[Lexicog] Issues regarding a free dictionary

Mike Maxwell maxwell at LDC.UPENN.EDU
Fri Dec 9 14:33:38 UTC 2005

Andrew Dunbar wrote:
> These problems have been solved before with varying degrees of success.

Agreed, and as you say, with varying degrees of success.  The point of my 
message was that there is often (maybe usually) much more to creating a 
spell checker than just having a list of "dictionary words" in the language.

> For Thai as well as Chinese and Japanese, there are various algorithms or
> systems available to find breaks between words.

I have it on good authority that the Thai word breakers have a very high 
error rate, perhaps 30%, despite some claims to the contrary.  I don't know 
about Japanese (which I imagine is much better) or Chinese.  Spell checking 
in Chinese would, I would have thought, been a moot issue, but maybe 
someone who knows more can comment.

> For inflection, compounding, and other morphology and such issues which
> give rise to many correct forms, either a "smart" spellchecker which knows
> about paradigms and irregular forms, as well as containing a dictionary is
> one approach. Another approach is to put the "smarts" into a program which
> builds a full dictionary including all inflections etc from a basic dictionary.

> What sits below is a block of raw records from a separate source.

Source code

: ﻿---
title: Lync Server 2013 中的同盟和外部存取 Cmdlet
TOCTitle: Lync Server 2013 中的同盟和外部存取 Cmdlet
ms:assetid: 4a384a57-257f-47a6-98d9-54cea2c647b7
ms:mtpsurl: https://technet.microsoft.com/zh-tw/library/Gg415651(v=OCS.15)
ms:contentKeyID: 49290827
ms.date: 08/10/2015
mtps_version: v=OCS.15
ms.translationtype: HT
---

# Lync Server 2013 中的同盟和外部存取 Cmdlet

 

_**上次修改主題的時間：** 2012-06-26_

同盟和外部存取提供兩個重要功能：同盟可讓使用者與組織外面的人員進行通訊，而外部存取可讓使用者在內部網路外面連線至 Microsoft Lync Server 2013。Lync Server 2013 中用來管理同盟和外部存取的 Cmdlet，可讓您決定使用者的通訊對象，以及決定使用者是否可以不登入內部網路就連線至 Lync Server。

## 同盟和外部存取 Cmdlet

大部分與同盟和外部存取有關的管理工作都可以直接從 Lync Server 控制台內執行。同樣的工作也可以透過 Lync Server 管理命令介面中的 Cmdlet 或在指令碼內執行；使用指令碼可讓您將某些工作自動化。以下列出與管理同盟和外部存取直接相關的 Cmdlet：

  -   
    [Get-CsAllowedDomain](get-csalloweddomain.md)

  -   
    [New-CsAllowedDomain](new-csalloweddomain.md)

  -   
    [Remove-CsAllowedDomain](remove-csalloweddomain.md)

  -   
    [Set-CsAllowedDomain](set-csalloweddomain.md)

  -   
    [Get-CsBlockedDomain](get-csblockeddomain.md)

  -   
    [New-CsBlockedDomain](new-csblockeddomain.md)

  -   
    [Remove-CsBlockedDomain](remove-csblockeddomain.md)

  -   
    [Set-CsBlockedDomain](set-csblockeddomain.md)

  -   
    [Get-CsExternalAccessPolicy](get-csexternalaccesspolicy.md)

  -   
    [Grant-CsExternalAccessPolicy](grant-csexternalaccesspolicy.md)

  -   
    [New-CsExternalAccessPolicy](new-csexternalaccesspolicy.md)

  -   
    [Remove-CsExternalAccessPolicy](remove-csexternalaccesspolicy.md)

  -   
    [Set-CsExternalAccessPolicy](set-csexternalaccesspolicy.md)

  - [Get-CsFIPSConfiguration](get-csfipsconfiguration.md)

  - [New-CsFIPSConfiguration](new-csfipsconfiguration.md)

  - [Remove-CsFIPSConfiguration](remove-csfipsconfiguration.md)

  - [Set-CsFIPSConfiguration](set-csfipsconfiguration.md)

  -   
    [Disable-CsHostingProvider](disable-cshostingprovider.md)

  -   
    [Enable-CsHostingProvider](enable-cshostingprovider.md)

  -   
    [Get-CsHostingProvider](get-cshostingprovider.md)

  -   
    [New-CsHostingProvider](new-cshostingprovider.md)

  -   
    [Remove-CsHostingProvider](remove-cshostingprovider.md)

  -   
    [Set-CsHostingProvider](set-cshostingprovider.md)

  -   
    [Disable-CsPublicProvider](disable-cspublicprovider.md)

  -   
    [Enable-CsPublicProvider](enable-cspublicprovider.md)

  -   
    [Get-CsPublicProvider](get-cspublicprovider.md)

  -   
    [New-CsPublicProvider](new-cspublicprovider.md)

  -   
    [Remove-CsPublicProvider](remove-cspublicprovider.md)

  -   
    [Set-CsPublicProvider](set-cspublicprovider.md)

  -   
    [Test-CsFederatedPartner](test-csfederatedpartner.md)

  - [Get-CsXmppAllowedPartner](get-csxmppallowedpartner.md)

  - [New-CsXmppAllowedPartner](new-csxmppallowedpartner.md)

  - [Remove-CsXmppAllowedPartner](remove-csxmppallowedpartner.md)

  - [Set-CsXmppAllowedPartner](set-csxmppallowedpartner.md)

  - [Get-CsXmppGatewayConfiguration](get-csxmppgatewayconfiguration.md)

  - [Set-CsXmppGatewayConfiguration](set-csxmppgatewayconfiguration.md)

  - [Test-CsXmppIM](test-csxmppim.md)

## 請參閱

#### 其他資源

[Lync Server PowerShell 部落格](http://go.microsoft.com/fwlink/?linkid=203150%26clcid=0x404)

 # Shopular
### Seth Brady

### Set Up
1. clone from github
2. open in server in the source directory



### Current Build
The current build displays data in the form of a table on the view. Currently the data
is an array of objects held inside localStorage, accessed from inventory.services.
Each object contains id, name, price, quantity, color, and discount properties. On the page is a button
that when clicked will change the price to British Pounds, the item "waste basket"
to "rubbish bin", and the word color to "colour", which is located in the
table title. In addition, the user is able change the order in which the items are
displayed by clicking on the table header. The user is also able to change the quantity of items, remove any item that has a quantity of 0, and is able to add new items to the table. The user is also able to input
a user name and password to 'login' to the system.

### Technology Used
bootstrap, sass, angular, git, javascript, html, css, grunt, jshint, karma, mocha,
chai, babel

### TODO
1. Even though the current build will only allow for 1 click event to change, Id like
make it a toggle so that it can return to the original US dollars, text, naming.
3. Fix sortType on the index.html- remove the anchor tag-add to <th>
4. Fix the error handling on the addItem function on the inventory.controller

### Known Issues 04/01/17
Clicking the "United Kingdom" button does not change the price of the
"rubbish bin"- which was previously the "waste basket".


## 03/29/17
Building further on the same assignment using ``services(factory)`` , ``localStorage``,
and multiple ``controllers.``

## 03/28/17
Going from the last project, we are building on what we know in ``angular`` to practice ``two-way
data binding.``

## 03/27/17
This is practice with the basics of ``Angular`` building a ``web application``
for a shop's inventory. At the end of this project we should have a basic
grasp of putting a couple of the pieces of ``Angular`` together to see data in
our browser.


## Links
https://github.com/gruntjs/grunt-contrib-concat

Yes, those were the two approaches I alluded to in my msg:

(1) You could use a language like perl to turn a list of stems, citation 
forms, or some such into a list of all the fully inflected forms of the 
language, taking into account the various paradigms (if the language has 
multiple paradigms), irregular forms (like 'went' in place of *'goed'), 
stem allomorphy or spelling changes under affixation (like 'tries' in place 
of *'trys"), and then use the list directly in a traditional spell checker, 
like ispell.  (Or if the morphology is _really_ simple, and the word list 
is not too long, you can do this by hand.)  Spell correcters can work off 
such a list, too.

(2) Alternatively, you can parse the inflected forms on the fly, using e.g. 
a finite state transducer.  Spell correction might be more difficult with 
this kind of approach (although I'm sure it can be done), but it is perhaps 
the only feasible route for highly inflected languages like Finnish.

> I have seen a very good spellchecker for Irish which used the latter method.

If the Irish spellchecker is based on the Irish morphology work that I'm 
familiar with, it uses (or at least is based on) the Xerox finite state 
toolkit.  This is work by Elaine Uí Dhonnchadha.